Él era un escritor (un periodista) del mundo, le aburrían los extrarradios de España y España entera, siempre viéndose en el espejo viejo de su importancia, y hallaba más frescura en el espíritu que marcó su vida: el espíritu del corresponsal. Quería desayunarse con lo que hubiera por ahí, no con el aperitivo habitual de un mundo al que la desidia hacía que los periódicos parecieran habitados por la apariencia de acción cuando en realidad lo que despachaban era, tantas veces, puro aburrimiento.

Compañeros de diversos periódicos (Mar Padilla en El País, Manuel Manchón en El Español, Catalina Serra, que fue su compañera en El País, en Ara) han escrito sobre su muerte (y sobre su vida) de un modo que trasluce, en todos los casos, la esencia periodística de su generosidad: nunca hizo otra cosa que ayudar a mirar. Y él mismo no hizo otra cosa que mirar para contar. Pero con todos (con este periodista también, y cuánto lo agradezco) siempre parecía el que estaba detrás, escuchando para decirte “Yo estaba allí, así no fue” porque, como se ha dicho ahora, estaba por casualidad, y por olfato, en medio de casi todas las historias que contaba. En el Muro de Berlín, en los vericuetos (que transitó con conocimiento de causa) de Hollywood, en las carreras de coches o en las andanzas de Allen Ginsberg en San Francisco y aquella hermosa librería, City Ligths, de Ferlingetti, en el underground que lo ayudó a ser moderno, en las redacciones que sólo acrecentaron su capacidad para ser generoso con los que sabíamos menos pero presumíamos más.

Cuando supe de su muerte (por un tuit, o una X) de Ana Pantaleoni, su compañera de El País, me dio un vuelco la vida. Por los azares de este oficio, este lunes en el que él se estaba yendo fui, como un periodista ya tan viejo, a entrevistar en Barcelona, a cumplir un encargo inolvidable, por otra parte. La ciudad tan bella, esas librerías, la alegría de estar en Barcelona. A esas horas este hombre que parecía volar entre las memorias de tantos que le quisimos estaría acaso debatiéndose en un adiós que ya era una puerta llena de inscripciones de despedida.

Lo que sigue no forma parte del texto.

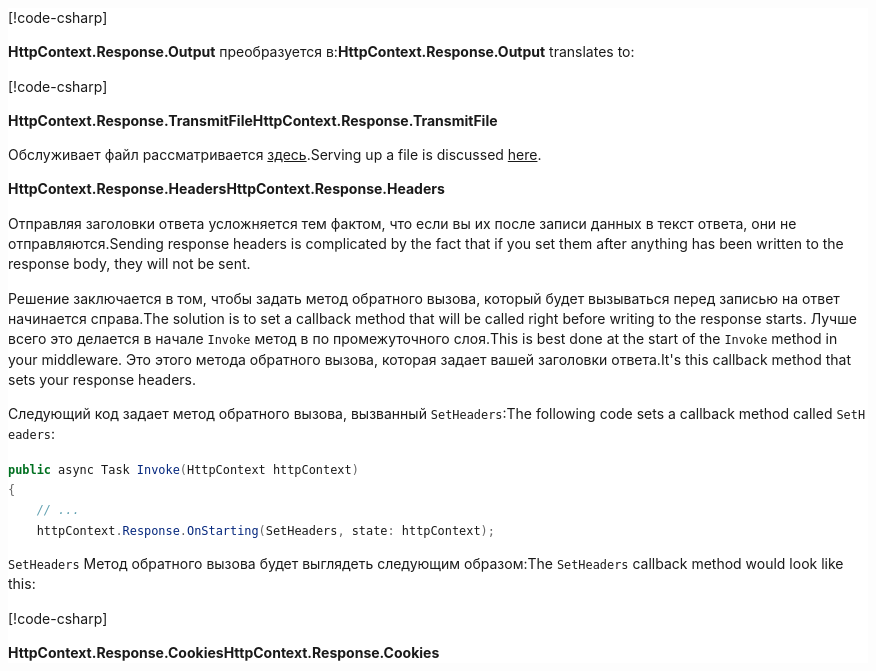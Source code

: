 [!code-csharp[](http-modules/sample/Asp.Net.Core/Middleware/HttpContextDemoMiddleware.cs?name=snippet_RespTypeOnly)]

<span data-ttu-id="dd4db-250">**HttpContext.Response.Output** преобразуется в:</span><span class="sxs-lookup"><span data-stu-id="dd4db-250">**HttpContext.Response.Output** translates to:</span></span>

[!code-csharp[](http-modules/sample/Asp.Net.Core/Middleware/HttpContextDemoMiddleware.cs?name=snippet_Output)]

<span data-ttu-id="dd4db-251">**HttpContext.Response.TransmitFile**</span><span class="sxs-lookup"><span data-stu-id="dd4db-251">**HttpContext.Response.TransmitFile**</span></span>

<span data-ttu-id="dd4db-252">Обслуживает файл рассматривается [здесь](../fundamentals/request-features.md#middleware-and-request-features).</span><span class="sxs-lookup"><span data-stu-id="dd4db-252">Serving up a file is discussed [here](../fundamentals/request-features.md#middleware-and-request-features).</span></span>

<span data-ttu-id="dd4db-253">**HttpContext.Response.Headers**</span><span class="sxs-lookup"><span data-stu-id="dd4db-253">**HttpContext.Response.Headers**</span></span>

<span data-ttu-id="dd4db-254">Отправляя заголовки ответа усложняется тем фактом, что если вы их после записи данных в текст ответа, они не отправляются.</span><span class="sxs-lookup"><span data-stu-id="dd4db-254">Sending response headers is complicated by the fact that if you set them after anything has been written to the response body, they will not be sent.</span></span>

<span data-ttu-id="dd4db-255">Решение заключается в том, чтобы задать метод обратного вызова, который будет вызываться перед записью на ответ начинается справа.</span><span class="sxs-lookup"><span data-stu-id="dd4db-255">The solution is to set a callback method that will be called right before writing to the response starts.</span></span> <span data-ttu-id="dd4db-256">Лучше всего это делается в начале `Invoke` метод в по промежуточного слоя.</span><span class="sxs-lookup"><span data-stu-id="dd4db-256">This is best done at the start of the `Invoke` method in your middleware.</span></span> <span data-ttu-id="dd4db-257">Это этого метода обратного вызова, которая задает вашей заголовки ответа.</span><span class="sxs-lookup"><span data-stu-id="dd4db-257">It's this callback method that sets your response headers.</span></span>

<span data-ttu-id="dd4db-258">Следующий код задает метод обратного вызова, вызванный `SetHeaders`:</span><span class="sxs-lookup"><span data-stu-id="dd4db-258">The following code sets a callback method called `SetHeaders`:</span></span>

```csharp
public async Task Invoke(HttpContext httpContext)
{
    // ...
    httpContext.Response.OnStarting(SetHeaders, state: httpContext);
```

<span data-ttu-id="dd4db-259">`SetHeaders` Метод обратного вызова будет выглядеть следующим образом:</span><span class="sxs-lookup"><span data-stu-id="dd4db-259">The `SetHeaders` callback method would look like this:</span></span>

[!code-csharp[](http-modules/sample/Asp.Net.Core/Middleware/HttpContextDemoMiddleware.cs?name=snippet_SetHeaders)]

<span data-ttu-id="dd4db-260">**HttpContext.Response.Cookies**</span><span class="sxs-lookup"><span data-stu-id="dd4db-260">**HttpContext.Response.Cookies**</span></span>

Cuando aquella vez fue a entrevistar a Esterhazy él acababa de sentarse en el que había sido uno de mis destinos, y me llamó para saber qué sabía de aquel autor húngaro, del que yo en ese momento era su reciente editor. Tuvo que ser él quien me explicara por qué era interesante que Alfaguara, ese era mi destino, publicara al autor de Pequeña pornografía húngara, novela de la que él terminó sabiendo más que su autor.

Veo ahora sus ojos en las fotografías. Sin llamar la atención, tranquilo, su mirada era la de una buena persona que le dio calidad a este oficio, contando historias porque se las sabía.